この様に、英文でのand(又はor)にはその使い方に明確なルールがあります。では、日本文の方のルールはどうなっているのでしょうか?

実は、日本語には接続詞の使い方に関する明確なルールがないのです。

言語学者の金田一春彦先生によると、一応、つなぐべき語句等が沢山ある場合の表現方法としては A, およびB, C, D と最初の語句の後にだけ「および (または) 」を入れるのが原則だそうですが、英語ほど厳格なルールではなく、色々な表現方法が可能です。例えば

  • 英文のように A, B, C および D でも良いし、
  • Aと、Bと、Cと、Dと でも良いし、
  • A, B, C, Dなど でも良いのです。




翻訳の授業をしていますと、英文の A, B, C and D は、必ず A, B, C および D としなければいけない! と思い込んでいる方がいるのですが、そんなことはなく、和訳文では必ずしも英文のとおりにandを訳す必要はありません。さらに、and自体を訳さなくても一向にかまわないのです。

と、ここまではちょっと詳しい英文法の本などに出てくるのですが、実際の翻訳では、次の様な英文がしばしば出てきます。

The presence of T cells reactive to T cell epitopes common to Cha o 1 and Cry j 1, and T cells specific to T cell epitopes unique to Cha o 1 in patients with pollinosis, ・・・    (2)

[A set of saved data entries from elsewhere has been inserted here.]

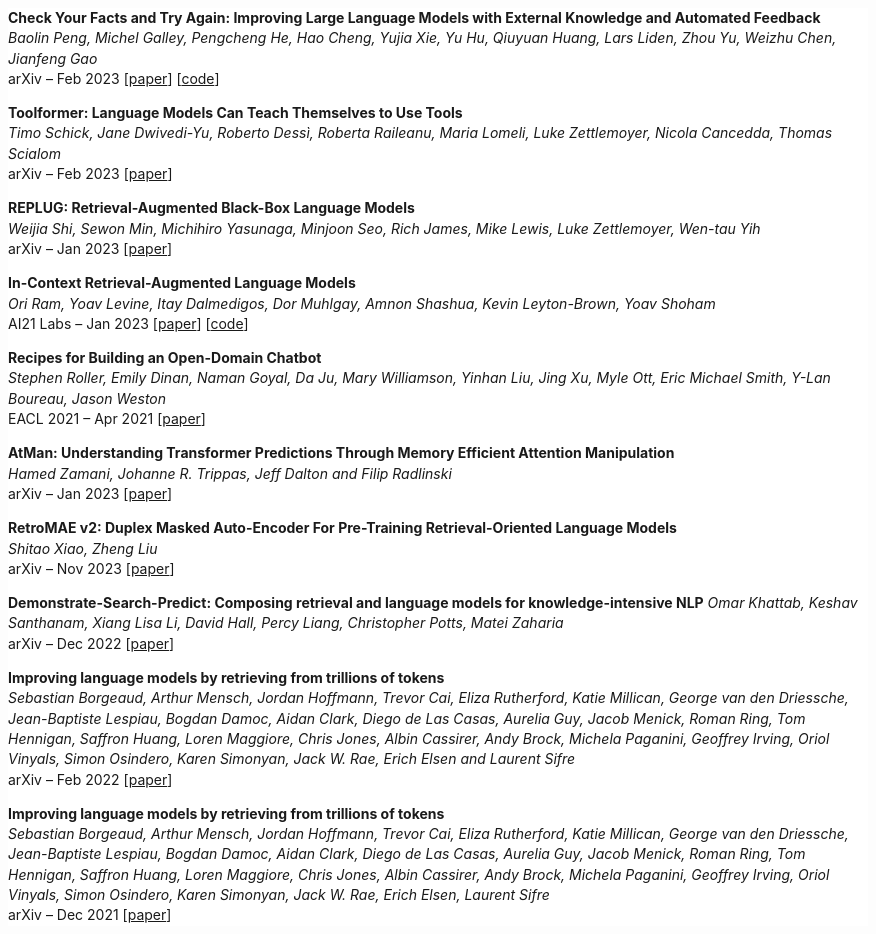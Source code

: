 **Check Your Facts and Try Again: Improving Large Language Models with External Knowledge and Automated Feedback**  
*Baolin Peng, Michel Galley, Pengcheng He, Hao Cheng, Yujia Xie, Yu Hu, Qiuyuan Huang, Lars Liden, Zhou Yu, Weizhu Chen, Jianfeng Gao*  
arXiv – Feb 2023 [[paper](https://arxiv.org/abs/2302.12813)] [[code](https://github.com/pengbaolin/LLM-Augmenter)]

**Toolformer: Language Models Can Teach Themselves to Use Tools**  
*Timo Schick, Jane Dwivedi-Yu, Roberto Dessì, Roberta Raileanu, Maria Lomeli, Luke Zettlemoyer, Nicola Cancedda, Thomas Scialom*  
arXiv – Feb 2023 [[paper](https://arxiv.org/abs/2302.04761)]

**REPLUG: Retrieval-Augmented Black-Box Language Models**  
*Weijia Shi, Sewon Min, Michihiro Yasunaga, Minjoon Seo, Rich James, Mike Lewis, Luke Zettlemoyer, Wen-tau Yih*  
arXiv – Jan 2023 [[paper](https://arxiv.org/abs/2301.12652)]

**In-Context Retrieval-Augmented Language Models**  
*Ori Ram, Yoav Levine, Itay Dalmedigos, Dor Muhlgay, Amnon Shashua, Kevin Leyton-Brown, Yoav Shoham*  
AI21 Labs – Jan 2023 [[paper](https://uploads-ssl.webflow.com/60fd4503684b466578c0d307/63c6c20dec4479564db21819_NEW_In_Context_Retrieval_Augmented_Language_Models.pdf)] [[code](https://github.com/AI21Labs/in-context-ralm)]

**Recipes for Building an Open-Domain Chatbot**  
*Stephen Roller, Emily Dinan, Naman Goyal, Da Ju, Mary Williamson, Yinhan Liu, Jing Xu, Myle Ott, Eric Michael Smith, Y-Lan Boureau, Jason Weston*  
EACL 2021 – Apr 2021 [[paper](https://aclanthology.org/2021.eacl-main.24.pdf)]

**AtMan: Understanding Transformer Predictions Through Memory Efficient Attention Manipulation**  
*Hamed Zamani, Johanne R. Trippas, Jeff Dalton and Filip Radlinski*  
arXiv – Jan 2023 [[paper](https://arxiv.org/pdf/2301.08110.pdf)]  

**RetroMAE v2: Duplex Masked Auto-Encoder For Pre-Training Retrieval-Oriented Language Models**  
*Shitao Xiao, Zheng Liu*  
arXiv – Nov 2023 [[paper](https://arxiv.org/abs/2211.08769)]

**Demonstrate-Search-Predict: Composing retrieval and language models for knowledge-intensive NLP**
*Omar Khattab, Keshav Santhanam, Xiang Lisa Li, David Hall, Percy Liang, Christopher Potts, Matei Zaharia*  
arXiv – Dec 2022 [[paper](https://arxiv.org/pdf/2212.14024.pdf)]

**Improving language models by retrieving from trillions of tokens**  
*Sebastian Borgeaud, Arthur Mensch, Jordan Hoffmann, Trevor Cai, Eliza Rutherford, Katie Millican, George van den Driessche, Jean-Baptiste Lespiau, Bogdan Damoc, Aidan Clark, Diego de Las Casas, Aurelia Guy, Jacob Menick, Roman Ring, Tom Hennigan, Saffron Huang, Loren Maggiore, Chris Jones, Albin Cassirer, Andy Brock, Michela Paganini, Geoffrey Irving, Oriol Vinyals, Simon Osindero, Karen Simonyan, Jack W. Rae, Erich Elsen and Laurent Sifre*  
arXiv – Feb 2022 [[paper](https://arxiv.org/pdf/2112.04426.pdf)]

**Improving language models by retrieving from trillions of tokens**  
*Sebastian Borgeaud, Arthur Mensch, Jordan Hoffmann, Trevor Cai, Eliza Rutherford, Katie Millican, George van den Driessche, Jean-Baptiste Lespiau, Bogdan Damoc, Aidan Clark, Diego de Las Casas, Aurelia Guy, Jacob Menick, Roman Ring, Tom Hennigan, Saffron Huang, Loren Maggiore, Chris Jones, Albin Cassirer, Andy Brock, Michela Paganini, Geoffrey Irving, Oriol Vinyals, Simon Osindero, Karen Simonyan, Jack W. Rae, Erich Elsen, Laurent Sifre*  
arXiv – Dec 2021 [[paper](https://arxiv.org/abs/2112.04426)]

ここで、A and B の語句の前にpresence ofがあり、後ろにin patientsがありますが、前のpresence ofはどこまでを修飾していて、後ろのin patientsはどこに掛かっているのか解りますか?

☕ X of A and Bの訳し方 

実は、これが今日の本題なのですが、X of A and Bの形では ①XはAに掛かる 場合と ②XはA and Bに掛かる 場合の二とおりが考えられます。

この形に遭遇したとき、最初に考えるのは ②XはA and Bに掛かる の方です。

②の形で訳すと意味がおかしくなる場合は、Second choiceとして、①XはAに掛かる を検討してください。

上の(2)の英文でみますと、X=presence ofは A=T cells reactive to T cell epitopes common to Cha o 1 and Cry j 1 と B=T cells specific to T cell epitopes unique to Cha o 1 の両方に掛かっている形になります。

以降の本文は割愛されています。